» **What you are asked to do**
I'd like the entries that follow repeated exactly, with the pictures left out.
Data for analysis section start
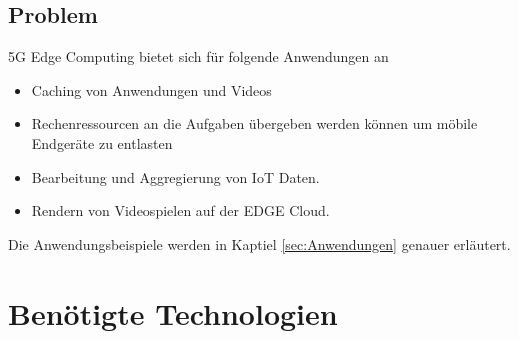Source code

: \documentclass[runningheads]{llncs}
\numberwithin{figure}{section}
\begin{document}
\subsection{Problem}
\label{subsec:Problem}
5G Edge Computing bietet sich für folgende Anwendungen an
\begin{itemize}
  \item Caching von Anwendungen und Videos
  \item Rechenressourcen an die Aufgaben übergeben werden können um möbile Endgeräte zu entlasten
  \item Bearbeitung und Aggregierung von IoT Daten.
  \item Rendern von Videospielen auf der EDGE Cloud.
\end{itemize}
Die Anwendungsbeispiele werden in Kaptiel \ref{sec:Anwendungen} genauer erläutert.
\section{Benötigte Technologien}
\label{sec:Benötigte Technologien}
\end{document}
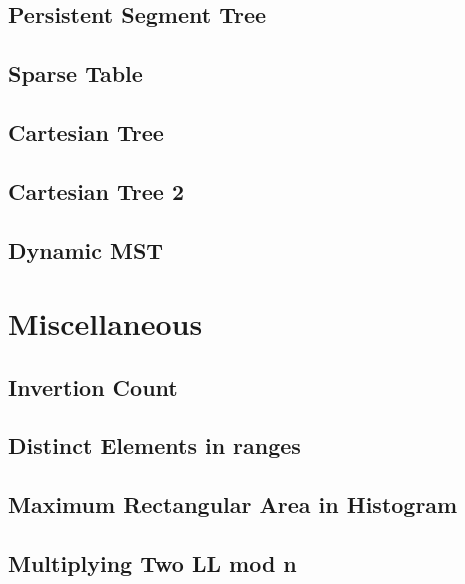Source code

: \subsection{Persistent Segment Tree}
\raggedbottom
\hrulefill
\subsection{Sparse Table}
\raggedbottom
\hrulefill
\subsection{Cartesian Tree}
\raggedbottom
\hrulefill
\subsection{Cartesian Tree 2}
\raggedbottom
\hrulefill
\subsection{Dynamic MST}
\raggedbottom
\hrulefill

\section{Miscellaneous}
\subsection{Invertion Count}
\raggedbottom
\hrulefill
\subsection{Distinct Elements in ranges}
\raggedbottom
\hrulefill
\subsection{Maximum Rectangular Area in Histogram}
\raggedbottom
\hrulefill
\subsection{Multiplying Two LL mod n}
\raggedbottom
\hrulefill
Data for analysis section end
» **Written response**
Source code

: \documentclass[runningheads]{llncs}
\numberwithin{figure}{section}
\begin{document}
\subsection{Problem}
\label{subsec:Problem}
5G Edge Computing bietet sich für folgende Anwendungen an
\begin{itemize}
  \item Caching von Anwendungen und Videos
  \item Rechenressourcen an die Aufgaben übergeben werden können um möbile Endgeräte zu entlasten
  \item Bearbeitung und Aggregierung von IoT Daten.
  \item Rendern von Videospielen auf der EDGE Cloud.
\end{itemize}
Die Anwendungsbeispiele werden in Kaptiel \ref{sec:Anwendungen} genauer erläutert.
\section{Benötigte Technologien}
\label{sec:Benötigte Technologien}
\end{document}
Source code

: \subsection{Persistent Segment Tree}
\raggedbottom
\hrulefill
\subsection{Sparse Table}
\raggedbottom
\hrulefill
\subsection{Cartesian Tree}
\raggedbottom
\hrulefill
\subsection{Cartesian Tree 2}
\raggedbottom
\hrulefill
\subsection{Dynamic MST}
\raggedbottom
\hrulefill

\section{Miscellaneous}
\subsection{Invertion Count}
\raggedbottom
\hrulefill
\subsection{Distinct Elements in ranges}
\raggedbottom
\hrulefill
\subsection{Maximum Rectangular Area in Histogram}
\raggedbottom
\hrulefill
\subsection{Multiplying Two LL mod n}
\raggedbottom
\hrulefill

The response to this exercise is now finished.